To do
Which lines in the data below contain the word "times"? Pull each of them out.

Data under study
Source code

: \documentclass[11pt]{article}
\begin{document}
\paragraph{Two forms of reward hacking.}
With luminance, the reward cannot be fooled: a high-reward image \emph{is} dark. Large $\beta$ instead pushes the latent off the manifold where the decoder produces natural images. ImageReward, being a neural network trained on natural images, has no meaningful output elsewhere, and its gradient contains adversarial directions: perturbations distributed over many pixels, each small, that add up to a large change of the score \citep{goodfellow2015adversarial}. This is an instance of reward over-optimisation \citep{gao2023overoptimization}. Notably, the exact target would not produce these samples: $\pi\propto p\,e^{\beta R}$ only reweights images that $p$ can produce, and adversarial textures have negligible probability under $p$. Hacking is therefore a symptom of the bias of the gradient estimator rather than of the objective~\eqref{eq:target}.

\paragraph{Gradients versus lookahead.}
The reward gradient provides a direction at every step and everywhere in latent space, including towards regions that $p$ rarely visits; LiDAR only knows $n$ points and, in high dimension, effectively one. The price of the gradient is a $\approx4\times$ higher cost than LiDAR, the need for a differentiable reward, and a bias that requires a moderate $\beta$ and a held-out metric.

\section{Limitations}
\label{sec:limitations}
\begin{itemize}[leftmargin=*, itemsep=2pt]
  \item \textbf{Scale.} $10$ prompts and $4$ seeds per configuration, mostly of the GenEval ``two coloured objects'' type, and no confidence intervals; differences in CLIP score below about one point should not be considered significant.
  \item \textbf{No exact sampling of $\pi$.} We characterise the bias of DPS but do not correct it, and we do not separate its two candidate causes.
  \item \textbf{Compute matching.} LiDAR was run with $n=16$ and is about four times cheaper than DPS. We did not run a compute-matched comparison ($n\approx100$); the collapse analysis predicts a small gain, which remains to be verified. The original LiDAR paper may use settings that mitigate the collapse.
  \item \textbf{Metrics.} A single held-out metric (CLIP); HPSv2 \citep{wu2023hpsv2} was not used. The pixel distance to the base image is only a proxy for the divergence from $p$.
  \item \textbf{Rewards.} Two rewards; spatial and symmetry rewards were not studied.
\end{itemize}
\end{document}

==

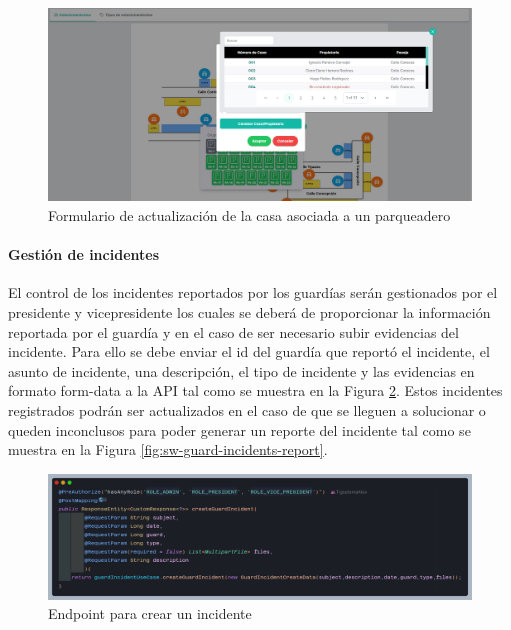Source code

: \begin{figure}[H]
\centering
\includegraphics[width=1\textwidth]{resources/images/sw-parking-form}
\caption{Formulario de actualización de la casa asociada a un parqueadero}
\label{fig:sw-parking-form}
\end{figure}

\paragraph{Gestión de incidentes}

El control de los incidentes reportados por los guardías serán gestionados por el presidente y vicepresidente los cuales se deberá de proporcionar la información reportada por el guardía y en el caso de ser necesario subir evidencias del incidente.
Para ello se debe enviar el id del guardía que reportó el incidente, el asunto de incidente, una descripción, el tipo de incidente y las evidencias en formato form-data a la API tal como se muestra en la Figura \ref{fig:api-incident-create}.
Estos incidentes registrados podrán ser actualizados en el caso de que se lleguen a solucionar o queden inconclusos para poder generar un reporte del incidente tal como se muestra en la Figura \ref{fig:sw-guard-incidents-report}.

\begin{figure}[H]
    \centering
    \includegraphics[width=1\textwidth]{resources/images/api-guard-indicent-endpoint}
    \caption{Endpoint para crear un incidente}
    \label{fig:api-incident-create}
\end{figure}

Response box
The reward gradient provides a direction at every step and everywhere in latent space, including towards regions that $p$ rarely visits; LiDAR only knows $n$ points and, in high dimension, effectively one. The price of the gradient is a $\approx4\times$ higher cost than LiDAR, the need for a differentiable reward, and a bias that requires a moderate $\beta$ and a held-out metric.
  \item \textbf{Compute matching.} LiDAR was run with $n=16$ and is about four times cheaper than DPS. We did not run a compute-matched comparison ($n\approx100$); the collapse analysis predicts a small gain, which remains to be verified. The original LiDAR paper may use settings that mitigate the collapse.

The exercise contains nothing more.